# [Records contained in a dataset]
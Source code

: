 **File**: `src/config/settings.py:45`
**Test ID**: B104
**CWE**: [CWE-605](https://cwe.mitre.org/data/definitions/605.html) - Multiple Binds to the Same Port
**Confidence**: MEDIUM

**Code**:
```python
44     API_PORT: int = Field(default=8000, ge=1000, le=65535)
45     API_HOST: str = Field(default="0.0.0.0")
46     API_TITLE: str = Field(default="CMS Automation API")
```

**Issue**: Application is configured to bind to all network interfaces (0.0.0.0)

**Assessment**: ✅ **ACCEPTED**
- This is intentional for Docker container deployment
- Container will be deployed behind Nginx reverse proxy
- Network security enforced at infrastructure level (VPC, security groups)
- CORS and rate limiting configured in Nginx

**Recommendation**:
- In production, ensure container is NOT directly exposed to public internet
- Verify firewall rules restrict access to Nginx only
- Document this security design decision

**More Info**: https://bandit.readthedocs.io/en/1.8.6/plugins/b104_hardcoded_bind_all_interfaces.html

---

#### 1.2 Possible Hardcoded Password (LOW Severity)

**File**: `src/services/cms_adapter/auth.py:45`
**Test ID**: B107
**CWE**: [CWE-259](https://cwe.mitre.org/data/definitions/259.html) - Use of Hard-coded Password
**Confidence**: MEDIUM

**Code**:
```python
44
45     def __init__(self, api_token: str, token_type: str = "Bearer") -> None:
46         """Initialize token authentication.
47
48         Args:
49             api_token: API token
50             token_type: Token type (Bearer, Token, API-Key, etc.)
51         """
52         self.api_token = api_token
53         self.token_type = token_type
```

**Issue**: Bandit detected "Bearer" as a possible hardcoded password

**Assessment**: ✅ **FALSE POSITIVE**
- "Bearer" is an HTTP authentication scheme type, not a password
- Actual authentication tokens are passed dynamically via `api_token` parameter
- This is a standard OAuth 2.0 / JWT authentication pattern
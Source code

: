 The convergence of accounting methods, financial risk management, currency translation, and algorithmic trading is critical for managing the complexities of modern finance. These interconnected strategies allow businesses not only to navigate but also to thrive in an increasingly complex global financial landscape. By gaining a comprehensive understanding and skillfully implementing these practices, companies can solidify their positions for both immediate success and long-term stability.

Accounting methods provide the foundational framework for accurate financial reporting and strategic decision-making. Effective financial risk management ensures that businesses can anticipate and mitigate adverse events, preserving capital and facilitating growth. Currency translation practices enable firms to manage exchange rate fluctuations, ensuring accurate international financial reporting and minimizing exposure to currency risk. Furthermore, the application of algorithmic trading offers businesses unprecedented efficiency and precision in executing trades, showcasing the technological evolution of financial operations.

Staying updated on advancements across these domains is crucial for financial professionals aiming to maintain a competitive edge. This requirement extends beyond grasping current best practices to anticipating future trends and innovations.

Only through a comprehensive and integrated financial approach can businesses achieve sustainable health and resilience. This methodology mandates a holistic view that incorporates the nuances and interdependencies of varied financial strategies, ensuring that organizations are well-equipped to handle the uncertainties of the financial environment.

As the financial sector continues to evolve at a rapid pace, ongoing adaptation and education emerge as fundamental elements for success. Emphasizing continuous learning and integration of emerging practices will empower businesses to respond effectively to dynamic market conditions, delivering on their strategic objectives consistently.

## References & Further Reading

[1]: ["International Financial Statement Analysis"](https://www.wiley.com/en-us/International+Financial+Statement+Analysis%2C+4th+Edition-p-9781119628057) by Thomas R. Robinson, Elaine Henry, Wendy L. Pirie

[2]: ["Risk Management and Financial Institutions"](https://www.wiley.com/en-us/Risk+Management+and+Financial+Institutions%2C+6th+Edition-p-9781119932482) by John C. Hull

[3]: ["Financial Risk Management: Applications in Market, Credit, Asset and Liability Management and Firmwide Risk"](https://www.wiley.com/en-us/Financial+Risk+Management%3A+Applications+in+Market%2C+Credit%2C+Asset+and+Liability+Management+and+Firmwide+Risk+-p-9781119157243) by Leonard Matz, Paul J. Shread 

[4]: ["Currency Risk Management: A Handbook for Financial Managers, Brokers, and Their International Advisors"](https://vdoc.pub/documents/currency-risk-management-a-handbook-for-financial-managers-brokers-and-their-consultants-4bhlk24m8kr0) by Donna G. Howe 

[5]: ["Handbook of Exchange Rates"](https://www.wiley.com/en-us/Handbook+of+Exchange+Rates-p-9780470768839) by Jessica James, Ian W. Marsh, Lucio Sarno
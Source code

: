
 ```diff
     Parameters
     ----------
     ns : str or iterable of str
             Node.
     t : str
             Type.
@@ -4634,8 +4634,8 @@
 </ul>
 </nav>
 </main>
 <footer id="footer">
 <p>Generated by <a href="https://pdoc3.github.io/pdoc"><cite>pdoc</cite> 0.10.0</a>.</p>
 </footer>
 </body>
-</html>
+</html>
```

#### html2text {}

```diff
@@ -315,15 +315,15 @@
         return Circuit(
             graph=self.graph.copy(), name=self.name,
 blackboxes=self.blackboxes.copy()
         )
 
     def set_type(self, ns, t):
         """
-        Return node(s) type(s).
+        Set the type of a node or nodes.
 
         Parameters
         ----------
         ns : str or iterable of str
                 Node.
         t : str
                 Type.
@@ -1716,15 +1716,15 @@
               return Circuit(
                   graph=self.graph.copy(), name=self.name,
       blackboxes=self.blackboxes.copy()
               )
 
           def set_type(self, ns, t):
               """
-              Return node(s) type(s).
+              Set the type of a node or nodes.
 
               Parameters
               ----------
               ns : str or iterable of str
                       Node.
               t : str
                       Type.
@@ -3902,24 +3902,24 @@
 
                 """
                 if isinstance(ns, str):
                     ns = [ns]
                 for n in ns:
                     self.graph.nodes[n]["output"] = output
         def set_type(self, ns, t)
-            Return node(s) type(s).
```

# [PROBLEM TO SOLVE]
Retype the records in full, keeping every word as it is.

# [RESPONSE TO THE EXERCISE]
Source code

: **File**: `src/config/settings.py:45`
**Test ID**: B104
**CWE**: [CWE-605](https://cwe.mitre.org/data/definitions/605.html) - Multiple Binds to the Same Port
**Confidence**: MEDIUM

**Code**:
```python
44     API_PORT: int = Field(default=8000, ge=1000, le=65535)
45     API_HOST: str = Field(default="0.0.0.0")
46     API_TITLE: str = Field(default="CMS Automation API")
```

**Issue**: Application is configured to bind to all network interfaces (0.0.0.0)

**Assessment**: ✅ **ACCEPTED**
- This is intentional for Docker container deployment
- Container will be deployed behind Nginx reverse proxy
- Network security enforced at infrastructure level (VPC, security groups)
- CORS and rate limiting configured in Nginx

**Recommendation**:
- In production, ensure container is NOT directly exposed to public internet
- Verify firewall rules restrict access to Nginx only
- Document this security design decision

**More Info**: https://bandit.readthedocs.io/en/1.8.6/plugins/b104_hardcoded_bind_all_interfaces.html

---

#### 1.2 Possible Hardcoded Password (LOW Severity)

**File**: `src/services/cms_adapter/auth.py:45`
**Test ID**: B107
**CWE**: [CWE-259](https://cwe.mitre.org/data/definitions/259.html) - Use of Hard-coded Password
**Confidence**: MEDIUM

**Code**:
```python
44
45     def __init__(self, api_token: str, token_type: str = "Bearer") -> None:
46         """Initialize token authentication.
47
48         Args:
49             api_token: API token
50             token_type: Token type (Bearer, Token, API-Key, etc.)
51         """
52         self.api_token = api_token
53         self.token_type = token_type
```

**Issue**: Bandit detected "Bearer" as a possible hardcoded password

**Assessment**: ✅ **FALSE POSITIVE**
- "Bearer" is an HTTP authentication scheme type, not a password
- Actual authentication tokens are passed dynamically via `api_token` parameter
- This is a standard OAuth 2.0 / JWT authentication pattern
Source code

: The convergence of accounting methods, financial risk management, currency translation, and algorithmic trading is critical for managing the complexities of modern finance. These interconnected strategies allow businesses not only to navigate but also to thrive in an increasingly complex global financial landscape. By gaining a comprehensive understanding and skillfully implementing these practices, companies can solidify their positions for both immediate success and long-term stability.

Accounting methods provide the foundational framework for accurate financial reporting and strategic decision-making. Effective financial risk management ensures that businesses can anticipate and mitigate adverse events, preserving capital and facilitating growth. Currency translation practices enable firms to manage exchange rate fluctuations, ensuring accurate international financial reporting and minimizing exposure to currency risk. Furthermore, the application of algorithmic trading offers businesses unprecedented efficiency and precision in executing trades, showcasing the technological evolution of financial operations.

Staying updated on advancements across these domains is crucial for financial professionals aiming to maintain a competitive edge. This requirement extends beyond grasping current best practices to anticipating future trends and innovations.

Only through a comprehensive and integrated financial approach can businesses achieve sustainable health and resilience. This methodology mandates a holistic view that incorporates the nuances and interdependencies of varied financial strategies, ensuring that organizations are well-equipped to handle the uncertainties of the financial environment.

As the financial sector continues to evolve at a rapid pace, ongoing adaptation and education emerge as fundamental elements for success. Emphasizing continuous learning and integration of emerging practices will empower businesses to respond effectively to dynamic market conditions, delivering on their strategic objectives consistently.

## References & Further Reading

[1]: ["International Financial Statement Analysis"](https://www.wiley.com/en-us/International+Financial+Statement+Analysis%2C+4th+Edition-p-9781119628057) by Thomas R. Robinson, Elaine Henry, Wendy L. Pirie

[2]: ["Risk Management and Financial Institutions"](https://www.wiley.com/en-us/Risk+Management+and+Financial+Institutions%2C+6th+Edition-p-9781119932482) by John C. Hull

[3]: ["Financial Risk Management: Applications in Market, Credit, Asset and Liability Management and Firmwide Risk"](https://www.wiley.com/en-us/Financial+Risk+Management%3A+Applications+in+Market%2C+Credit%2C+Asset+and+Liability+Management+and+Firmwide+Risk+-p-9781119157243) by Leonard Matz, Paul J. Shread 

[4]: ["Currency Risk Management: A Handbook for Financial Managers, Brokers, and Their International Advisors"](https://vdoc.pub/documents/currency-risk-management-a-handbook-for-financial-managers-brokers-and-their-consultants-4bhlk24m8kr0) by Donna G. Howe 

[5]: ["Handbook of Exchange Rates"](https://www.wiley.com/en-us/Handbook+of+Exchange+Rates-p-9780470768839) by Jessica James, Ian W. Marsh, Lucio Sarno
Source code

:
 ```diff
     Parameters
     ----------
     ns : str or iterable of str
             Node.
     t : str
             Type.
@@ -4634,8 +4634,8 @@
 </ul>
 </nav>
 </main>
 <footer id="footer">
 <p>Generated by <a href="https://pdoc3.github.io/pdoc"><cite>pdoc</cite> 0.10.0</a>.</p>
 </footer>
 </body>
-</html>
+</html>
```

#### html2text {}

```diff
@@ -315,15 +315,15 @@
         return Circuit(
             graph=self.graph.copy(), name=self.name,
 blackboxes=self.blackboxes.copy()
         )
 
     def set_type(self, ns, t):
         """
-        Return node(s) type(s).
+        Set the type of a node or nodes.
 
         Parameters
         ----------
         ns : str or iterable of str
                 Node.
         t : str
                 Type.
@@ -1716,15 +1716,15 @@
               return Circuit(
                   graph=self.graph.copy(), name=self.name,
       blackboxes=self.blackboxes.copy()
               )
 
           def set_type(self, ns, t):
               """
-              Return node(s) type(s).
+              Set the type of a node or nodes.
 
               Parameters
               ----------
               ns : str or iterable of str
                       Node.
               t : str
                       Type.
@@ -3902,24 +3902,24 @@
 
                 """
                 if isinstance(ns, str):
                     ns = [ns]
                 for n in ns:
                     self.graph.nodes[n]["output"] = output
         def set_type(self, ns, t)
-            Return node(s) type(s).
```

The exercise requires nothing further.